[Stored items from a collection]
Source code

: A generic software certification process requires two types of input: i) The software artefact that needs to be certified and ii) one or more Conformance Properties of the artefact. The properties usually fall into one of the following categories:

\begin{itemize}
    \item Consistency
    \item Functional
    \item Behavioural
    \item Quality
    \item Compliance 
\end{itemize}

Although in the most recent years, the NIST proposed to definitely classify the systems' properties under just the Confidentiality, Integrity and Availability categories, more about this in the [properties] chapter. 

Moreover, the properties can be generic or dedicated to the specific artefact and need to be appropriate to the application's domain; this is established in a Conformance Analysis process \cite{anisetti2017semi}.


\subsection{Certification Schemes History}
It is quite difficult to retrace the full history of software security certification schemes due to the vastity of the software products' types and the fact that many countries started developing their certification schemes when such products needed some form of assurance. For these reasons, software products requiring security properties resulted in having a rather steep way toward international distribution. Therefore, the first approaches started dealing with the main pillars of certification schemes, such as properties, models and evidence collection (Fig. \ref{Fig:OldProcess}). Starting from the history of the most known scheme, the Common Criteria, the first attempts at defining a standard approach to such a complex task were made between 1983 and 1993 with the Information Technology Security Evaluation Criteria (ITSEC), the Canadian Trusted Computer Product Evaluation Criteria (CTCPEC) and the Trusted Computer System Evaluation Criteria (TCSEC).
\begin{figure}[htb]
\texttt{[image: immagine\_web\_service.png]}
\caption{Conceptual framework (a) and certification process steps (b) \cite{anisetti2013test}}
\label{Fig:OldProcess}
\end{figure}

**REQUIRED ACTION:** Print every record exactly as it was given.

**COMPLETED TASK:**
Source code

: A generic software certification process requires two types of input: i) The software artefact that needs to be certified and ii) one or more Conformance Properties of the artefact. The properties usually fall into one of the following categories:

\begin{itemize}
    \item Consistency
    \item Functional
    \item Behavioural
    \item Quality
    \item Compliance 
\end{itemize}

Although in the most recent years, the NIST proposed to definitely classify the systems' properties under just the Confidentiality, Integrity and Availability categories, more about this in the [properties] chapter. 

Moreover, the properties can be generic or dedicated to the specific artefact and need to be appropriate to the application's domain; this is established in a Conformance Analysis process \cite{anisetti2017semi}.


\subsection{Certification Schemes History}
It is quite difficult to retrace the full history of software security certification schemes due to the vastity of the software products' types and the fact that many countries started developing their certification schemes when such products needed some form of assurance. For these reasons, software products requiring security properties resulted in having a rather steep way toward international distribution. Therefore, the first approaches started dealing with the main pillars of certification schemes, such as properties, models and evidence collection (Fig. \ref{Fig:OldProcess}). Starting from the history of the most known scheme, the Common Criteria, the first attempts at defining a standard approach to such a complex task were made between 1983 and 1993 with the Information Technology Security Evaluation Criteria (ITSEC), the Canadian Trusted Computer Product Evaluation Criteria (CTCPEC) and the Trusted Computer System Evaluation Criteria (TCSEC).
\begin{figure}[htb]
\texttt{[image: immagine\_web\_service.png]}
\caption{Conceptual framework (a) and certification process steps (b) \cite{anisetti2013test}}
\label{Fig:OldProcess}
\end{figure}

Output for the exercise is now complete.